# Electronic Water Parameter Tester



## VJventrella (Feb 16, 2007)

I was just curious to know if anyone knew of a piece of equipment that electronically measures your water perameters. Such as Ammonia, Ph, Nitrite and Nitrates. Now I know they would be pricey, but im curious to see some, if anyone knows of a specific one that seems good...They sell some fairly inexpensive ones for ph, but thats all I could seem to find. Im looking for a all in one unit if that even exists.

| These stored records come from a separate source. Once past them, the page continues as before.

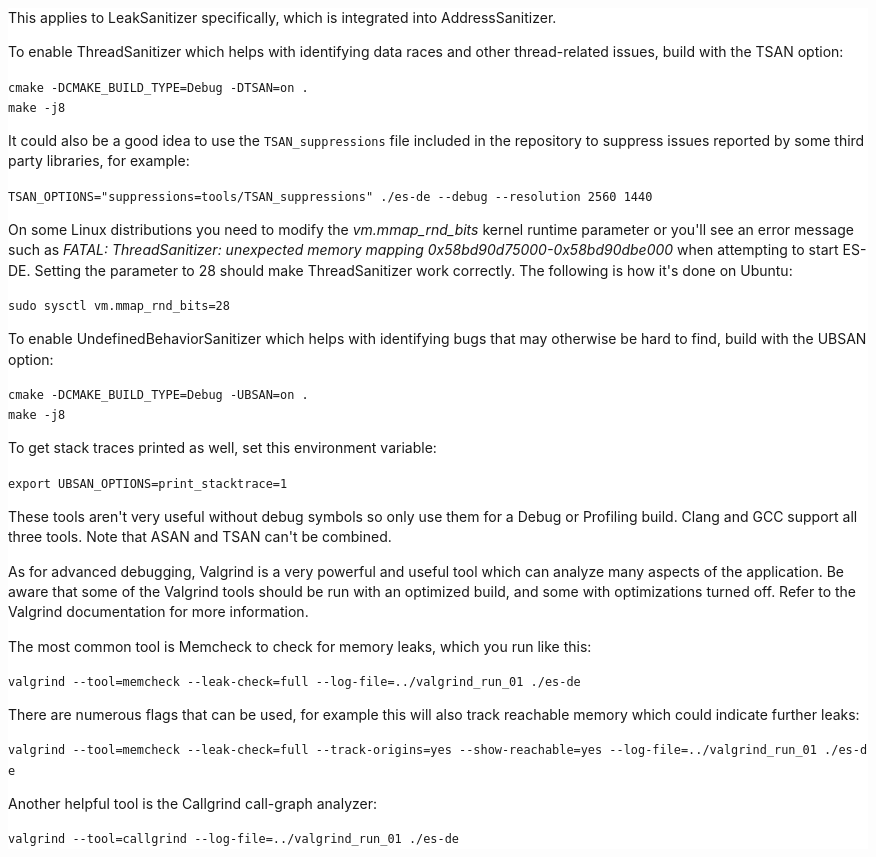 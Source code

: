 This applies to LeakSanitizer specifically, which is integrated into AddressSanitizer.

To enable ThreadSanitizer which helps with identifying data races and other thread-related issues, build with the TSAN option:
```
cmake -DCMAKE_BUILD_TYPE=Debug -DTSAN=on .
make -j8
```

It could also be a good idea to use the `TSAN_suppressions` file included in the repository to suppress issues reported by some third party libraries, for example:
```
TSAN_OPTIONS="suppressions=tools/TSAN_suppressions" ./es-de --debug --resolution 2560 1440
```

On some Linux distributions you need to modify the _vm.mmap_rnd_bits_ kernel runtime parameter or you'll see an error message such as _FATAL: ThreadSanitizer: unexpected memory mapping 0x58bd90d75000-0x58bd90dbe000_ when attempting to start ES-DE. Setting the parameter to 28 should make ThreadSanitizer work correctly. The following is how it's done on Ubuntu:
```
sudo sysctl vm.mmap_rnd_bits=28
```

To enable UndefinedBehaviorSanitizer which helps with identifying bugs that may otherwise be hard to find, build with the UBSAN option:
```
cmake -DCMAKE_BUILD_TYPE=Debug -UBSAN=on .
make -j8
```

To get stack traces printed as well, set this environment variable:
```
export UBSAN_OPTIONS=print_stacktrace=1
```

These tools aren't very useful without debug symbols so only use them for a Debug or Profiling build. Clang and GCC support all three tools. Note that ASAN and TSAN can't be combined.

As for advanced debugging, Valgrind is a very powerful and useful tool which can analyze many aspects of the application. Be aware that some of the Valgrind tools should be run with an optimized build, and some with optimizations turned off. Refer to the Valgrind documentation for more information.

The most common tool is Memcheck to check for memory leaks, which you run like this:

```
valgrind --tool=memcheck --leak-check=full --log-file=../valgrind_run_01 ./es-de
```

There are numerous flags that can be used, for example this will also track reachable memory which could indicate further leaks:
```
valgrind --tool=memcheck --leak-check=full --track-origins=yes --show-reachable=yes --log-file=../valgrind_run_01 ./es-de
```

Another helpful tool is the Callgrind call-graph analyzer:
```
valgrind --tool=callgrind --log-file=../valgrind_run_01 ./es-de
```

Thanks


----------



## JoeDizzleMPLS (Nov 5, 2007)

Pinpoint makes some pH and nitrate monitors, as well as a few others. I use their wireless thermometers and they work great.

http://www.americanmarineusa.com/


----------



## CLUSTER ONE (Aug 2, 2006)

I agree with joe. There are plenty of electronic measuing tools though good ones are usually 100$ plus and are specialized meaning one meter will measure just pH so you will need a bunch of differnt meters which would be costly. Im not sure if there are any meters for ammonia, nitrite... but I wouldn't be supprised if there are.

A liquid test kit will be alot cheaper


----------



## VJventrella (Feb 16, 2007)

Thanks guys. I'll do a little more research and see what i could come up with. Im using a liquid test kit, I just wonder sometimes if im getting the proper reading.


----------



## the_w8 (Jul 28, 2003)

^^^I also wonder that with that API freshwater master test kit. I know its fairly accurate, but i wonder actally HOW ACCURATE it is. Like if its +- 1ppm like that electronic nitrate tester.


----------